Eniştesi doğru söylüyordu, mantıklı bir açıklama değildi bu. Peki, neden kendisine bilgi verilmemişti?...
3. Kitap: Kod 5 (272 Sayfa)
30 Kasım 2007 Isparta Türbetepe… Saat: 02.05
Düşen Isparta Uçağının İçinde Altı Nükleer Fizikçi de Vardı...
1830 rakımlı Türbetepe'ye düşen Atlasjet üç parçaya ayrılmış, uçağın gövdesi tepenin üzerinde kalırken, kuyruk ve ön kısmı yüz elli metre aşağıya savrulmuştu. Saatler 02.05'i gösterirken bir helikopterin ışığı aydınlattı Türbetepe'yi. Etraftaki kar kalıntılarını savurarak az ilerdeki küçük düzlüğe iniş yapan helikopterden hızla inen dört adam önce gövdenin olduğu bölüme yöneldiler. Kalın kar anorakları giyinmiş, başları kapüşonlu adamlar kuvvetli el lambalarıyla cesetlere bakarak ilerlemeye başladılar. En öndeki birden, durup bağırdı:
“Bu yaşıyor!”
Adam grubun liderine bakıyordu. Yanıt tek kelimeyle geldi:
“Öldür.”…
Türkiye'ydi Hedef:
Mustafa Kemal'in Meksika'da araştırma yapmak için görevlendirdiği Tahsin Bey'in düzenlediği sır dolu defterle başlamıştı her şey. Mesaj 3000 yıl önceden gelmişti: Anadolu topraklarında öyle bir sır yatıyordu ki, açıklandığı gün dünyada tüm dengeler değişecekti… Ve 1936 yılında sessizlik yemini edilerek defterin üçüncü cildi, “Sır taşıyıcılarına,” teslim edildi.” Bir benzeri konulmuştu Türk Dil Kurumu arşivlerine, o da 1970 yılında ortadan yok oldu.

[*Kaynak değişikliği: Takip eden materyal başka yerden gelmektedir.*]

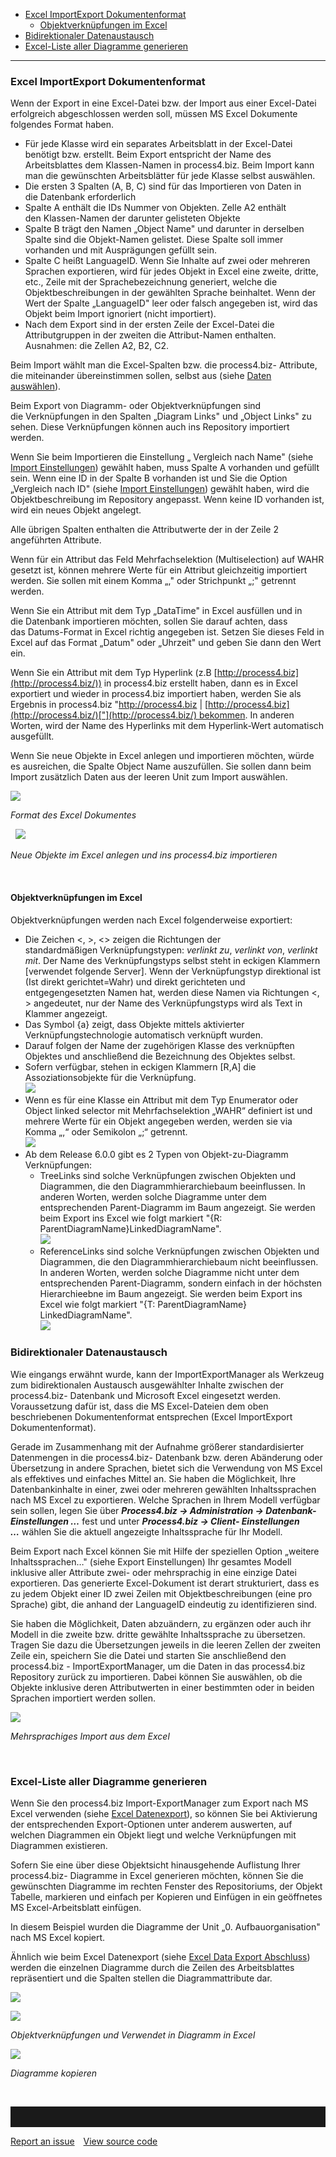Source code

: -   [Excel ImportExport Dokumentenformat](#excel-importexport-dokumentenformat)
    -   [Objektverknüpfungen im Excel](#objektverknüpfungen-im-excel)
-   [Bidirektionaler Datenaustausch](#bidirektionaler-datenaustausch)
-   [Excel-Liste aller Diagramme generieren](#excel-liste-aller-diagramme-generieren)

------------------------------------------------------------------------

### Excel ImportExport Dokumentenformat

Wenn der Export in eine Excel-Datei bzw. der Import aus einer
Excel-Datei erfolgreich abgeschlossen werden soll, müssen MS Excel
Dokumente folgendes Format haben.

-   Für jede Klasse wird ein separates Arbeitsblatt in der Excel-Datei
    benötigt bzw. erstellt. Beim Export entspricht der Name des
    Arbeitsblattes dem Klassen-Namen in process4.biz. Beim Import kann
    man die gewünschten Arbeitsblätter für jede Klasse selbst
    auswählen. 
-   Die ersten 3 Spalten (A, B, C) sind für das Importieren von Daten in
    die Datenbank erforderlich
-   Spalte A enthält die IDs Nummer von Objekten. Zelle A2 enthält
    den Klassen-Namen der darunter gelisteten Objekte
-   Spalte B trägt den Namen „Object Name" und darunter in derselben
    Spalte sind die Objekt-Namen gelistet. Diese Spalte soll immer
    vorhanden und mit Ausprägungen gefüllt sein.
-   Spalte C heißt LanguageID. Wenn Sie Inhalte auf zwei oder mehreren
    Sprachen exportieren, wird für jedes Objekt in Excel eine zweite,
    dritte, etc., Zeile mit der Sprachebezeichnung generiert, welche die
    Objektbeschreibungen in der gewählten Sprache beinhaltet. Wenn der
    Wert der Spalte „LanguageID" leer oder falsch angegeben ist, wird
    das Objekt beim Import ignoriert (nicht importiert).
-   Nach dem Export sind in der ersten Zeile der Excel-Datei die
    Attributgruppen in der zweiten die Attribut-Namen enthalten.
    Ausnahmen: die Zellen A2, B2, C2.

Beim Import wählt man die Excel-Spalten bzw. die process4.biz-
Attribute, die miteinander übereinstimmen sollen, selbst aus
(siehe [Daten
auswählen](http://help.process4.biz/confluence/display/DOC/Excel+Datenexport#ExcelDatenexport-Datenauswählen)). 

Beim Export von Diagramm- oder Objektverknüpfungen sind
die Verknüpfungen in den Spalten „Diagram Links" und „Object Links" zu
sehen. Diese Verknüpfungen können auch ins Repository importiert
werden. 

Wenn Sie beim Importieren die Einstellung „ Vergleich nach Name" (siehe
[Import
Einstellungen](Excel-Datenimport_1016188.html#ExcelDatenimport-ImportEinstellungen))
gewählt haben, muss Spalte A vorhanden und gefüllt sein. Wenn eine ID in
der Spalte B vorhanden ist und Sie die Option „Vergleich nach ID" (siehe
[Import
Einstellungen](Excel-Datenimport_1016188.html#ExcelDatenimport-ImportEinstellungen))
gewählt haben, wird die Objektbeschreibung im Repository angepasst. Wenn
keine ID vorhanden ist, wird ein neues Objekt angelegt. 

Alle übrigen Spalten enthalten die Attributwerte der in der Zeile 2
angeführten Attribute. 

Wenn für ein Attribut das Feld Mehrfachselektion (Multiselection) auf
WAHR gesetzt ist, können mehrere Werte für ein Attribut gleichzeitig
importiert werden. Sie sollen mit einem Komma „," oder Strichpunkt „;"
getrennt werden.

Wenn Sie ein Attribut mit dem Typ „DataTime" in Excel ausfüllen und in
die Datenbank importieren möchten, sollen Sie darauf achten, dass
das Datums-Format in Excel richtig angegeben ist. Setzen Sie dieses Feld
in Excel auf das Format „Datum" oder „Uhrzeit" und geben Sie dann den
Wert ein. 

Wenn Sie ein Attribut mit dem Typ Hyperlink
(z.B [http://process4.biz](http://process4.biz/)) in process4.biz
erstellt haben, dann es in Excel exportiert und wieder in process4.biz
importiert haben, werden Sie als Ergebnis in process4.biz
"<http://process4.bi>[z](http://process4.biz/) \| [http://process4.biz](http://process4.biz/)["](http://process4.biz/) bekommen.
In anderen Worten, wird der Name des Hyperlinks mit dem Hyperlink-Wert
automatisch ausgefüllt. 

Wenn Sie neue Objekte in Excel anlegen und importieren möchten, würde es
ausreichen, die Spalte Object Name auszufüllen. Sie sollen dann beim
Import zusätzlich Daten aus der leeren Unit zum Import auswählen.


![](//images.ctfassets.net/utx1h0gfm1om/4mXjWRc79KmIyou2SMeMCg/b3e4650b51f85772e29e2eb498ebf5b8/1017981.png)

*Format des Excel Dokumentes*

 
![](//images.ctfassets.net/utx1h0gfm1om/35u47um4TuswgkC4ImqGCm/f7ad5ca32ccfbaedee0d81225d80124e/1017976.png)

*Neue Objekte im Excel anlegen und ins process4.biz importieren*

 

#### Objektverknüpfungen im Excel

Objektverknüpfungen werden nach Excel folgenderweise exportiert:

-   Die Zeichen &lt;, &gt;, &lt;&gt; zeigen die Richtungen der
    standardmäßigen Verknüpfungstypen: *verlinkt zu*, *verlinkt von*,
    *verlinkt mit*. Der Name des Verknüpfungstyps selbst steht in
    eckigen Klammern \[verwendet folgende Server\]. Wenn der
    Verknüpfungstyp direktional ist (Ist direkt gerichtet=Wahr) und
    direkt gerichteten und entgegengesetzten Namen hat, werden diese
    Namen via Richtungen &lt;, &gt; angedeutet, nur der Name des
    Verknüpfungstyps wird als Text in Klammer angezeigt.
-   Das Symbol {a} zeigt, dass Objekte mittels aktivierter
    Verknüpfungstechnologie automatisch verknüpft wurden.
-   Darauf folgen der Name der zugehörigen Klasse des verknüpften
    Objektes und anschließend die Bezeichnung des Objektes selbst.
-   Sofern verfügbar, stehen in eckigen Klammern \[R,A\] die
    Assoziationsobjekte für die Verknüpfung.  
    ![](//images.ctfassets.net/utx1h0gfm1om/AQZVQPd7vqWOsAwKQ6Qgy/17594adffcb9eb501787fa80f96c4d16/1017775.png)
-   Wenn es für eine Klasse ein Attribut mit dem Typ Enumerator oder
    Object linked selector mit Mehrfachselektion „WAHR“ definiert ist
    und mehrere Werte für ein Objekt angegeben werden, werden sie via
    Komma „,“ oder Semikolon „;“ getrennt.  
    ![](//images.ctfassets.net/utx1h0gfm1om/2LL87nuilyUsKAioeEI420/9307bc04420d6209d78daa378e861207/1017768.png)
-   Ab dem Release 6.0.0 gibt es 2 Typen von Objekt-zu-Diagramm
    Verknüpfungen:
    -   TreeLinks sind solche Verknüpfungen zwischen Objekten und
        Diagrammen, die den Diagrammhierarchiebaum beeinflussen. In
        anderen Worten, werden solche Diagramme unter dem entsprechenden
        Parent-Diagramm im Baum angezeigt. Sie werden beim Export ins
        Excel wie folgt markiert "{R:
        ParentDiagramName}LinkedDiagramName".  
        ![](//images.ctfassets.net/utx1h0gfm1om/3Rrmg7W1b2AKESmuSkmOYc/a92f5acf573537da2f6a6f64dbf18c2b/1017763.png)
    -   ReferenceLinks sind solche Verknüpfungen zwischen Objekten und
        Diagrammen, die den Diagrammhierarchiebaum nicht beeinflussen.
        In anderen Worten, werden solche Diagramme nicht unter dem
        entsprechenden Parent-Diagramm, sondern einfach in der höchsten
        Hierarchieebne im Baum angezeigt. Sie werden beim Export ins
        Excel wie folgt markiert "{T: ParentDiagramName}
        LinkedDiagramName".  
        ![](//images.ctfassets.net/utx1h0gfm1om/5vJGepsZ44ecc484ei2E8a/86c432f87939c0b18ae32113639f4ce4/1017756.png)

### Bidirektionaler Datenaustausch

Wie eingangs erwähnt wurde, kann der ImportExportManager als Werkzeug
zum bidirektionalen Austausch ausgewählter Inhalte zwischen der
process4.biz- Datenbank und Microsoft Excel eingesetzt werden.
Voraussetzung dafür ist, dass die MS Excel-Dateien dem oben
beschriebenen Dokumentenformat entsprechen (Excel ImportExport
Dokumentenformat).

Gerade im Zusammenhang mit der Aufnahme größerer standardisierter
Datenmengen in die process4.biz- Datenbank bzw. deren Abänderung oder
Übersetzung in andere Sprachen, bietet sich die Verwendung von MS Excel
als effektives und einfaches Mittel an. Sie haben die Möglichkeit, Ihre
Datenbankinhalte in einer, zwei oder mehreren gewählten Inhaltssprachen
nach MS Excel zu exportieren. Welche Sprachen in Ihrem Modell verfügbar
sein sollen, legen Sie über ***Process4.biz → Administration
→ Datenbank- Einstellungen …*** fest und unter ***Process4.biz → Client-
Einstellungen …*** wählen Sie die aktuell angezeigte Inhaltssprache für
Ihr Modell. 

Beim Export nach Excel können Sie mit Hilfe der speziellen Option
„weitere Inhaltssprachen…" (siehe Export Einstellungen) Ihr gesamtes
Modell inklusive aller Attribute zwei- oder mehrsprachig in eine einzige
Datei exportieren. Das generierte Excel-Dokument ist derart
strukturiert, dass es zu jedem Objekt einer ID zwei Zeilen mit
Objektbeschreibungen (eine pro Sprache) gibt, die anhand der LanguageID
eindeutig zu identifizieren sind.

Sie haben die Möglichkeit, Daten abzuändern, zu ergänzen oder auch ihr
Modell in die zweite bzw. dritte gewählte Inhaltssprache zu übersetzen.
Tragen Sie dazu die Übersetzungen jeweils in die leeren Zellen der
zweiten Zeile ein, speichern Sie die Datei und starten Sie anschließend
den process4.biz - ImportExportManager, um die Daten in das process4.biz
Repository zurück zu importieren. Dabei können Sie auswählen, ob die
Objekte inklusive deren Attributwerten in einer bestimmten oder in
beiden Sprachen importiert werden sollen.

![](//images.ctfassets.net/utx1h0gfm1om/TLDhxEalUaA0c4c2SOyMG/a70ff0691e635e1e4c8063f334cd2e58/1017989.png)

*Mehrsprachiges Import aus dem Excel*

 

### Excel-Liste aller Diagramme generieren

Wenn Sie den process4.biz Import-ExportManager zum Export nach MS Excel
verwenden (siehe [Excel Datenexport](Excel_Datenexport)), so können Sie
bei Aktivierung der entsprechenden Export-Optionen unter anderem
auswerten, auf welchen Diagrammen ein Objekt liegt und welche
Verknüpfungen mit Diagrammen existieren. 

Sofern Sie eine über diese Objektsicht hinausgehende Auflistung Ihrer
process4.biz- Diagramme in Excel generieren möchten, können Sie die
gewünschten Diagramme im rechten Fenster des Repositoriums, der Objekt
Tabelle, markieren und einfach per Kopieren und Einfügen in ein
geöffnetes MS Excel-Arbeitsblatt einfügen. 

In diesem Beispiel wurden die Diagramme der Unit „0. Aufbauorganisation"
nach MS Excel kopiert. 

Ähnlich wie beim Excel Datenexport (siehe [Excel Data Export
Abschluss](Excel-Datenexport_1016175.html#ExcelDatenexport-ExcelDataExportAbschluss))
werden die einzelnen Diagramme durch die Zeilen des Arbeitsblattes
repräsentiert und die Spalten stellen die Diagrammattribute dar.

![](//images.ctfassets.net/utx1h0gfm1om/2fc9mX3gdKqwYgesY2CGuA/2abc323ce1153660a1fe503cb35e417f/1017725.png)

*![](//images.ctfassets.net/utx1h0gfm1om/2T1wK7K2TuOewY8Uo0S6Mo/4d56f46a0723b9d9e4e5d783af966610/1017985.png)*

*Objektverknüpfungen und Verwendet in Diagramm in Excel*


![](//images.ctfassets.net/utx1h0gfm1om/749AZOh6Ew6WYamwOc6u8g/65bdd9c8ebe9157fa53d059b084208d5/1017714.png)

*Diagramme kopieren*

 


<hr style="padding-top:2rem" />
<a href="https://github.com/process4/docs/issues" target="_blank" class="bgw btn btn-primary btn-lg shadow-sm">Report an issue</a>
<a href="https://github.com/process4/docs" target="_blank" class="bgw btn btn-primary btn-lg shadow-sm" style="margin-left:10px;">View source code</a>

Bu defterde yer alan sırlar uğruna görünmeyen kirli bir savaş başlamıştı Türkiye'de, hiç durmadan saldırdılar. 2000'li yılların ortasına doğru açıklanması beklenen bu sırrın açığa çıkamaması için, gerekirse tüm dünyayı yok etmeye de hazırlardı… Kod 5'i hayata geçirmeye karar veren Türkiye Cumhuriyeti'ni durdurmak amacıyla, bilim adamlarını öldürdüler, bombalar patlattılar, terör örgütlerini devreye soktular, darbe yaptırmaya kalktılar ve suikastlar düzenlediler… Bu savaş halen devam ediyor “Büyük sır,” açıklandığı gün dünya, Anadolu topraklarından doğan yeni bir güce tanıklık edecek…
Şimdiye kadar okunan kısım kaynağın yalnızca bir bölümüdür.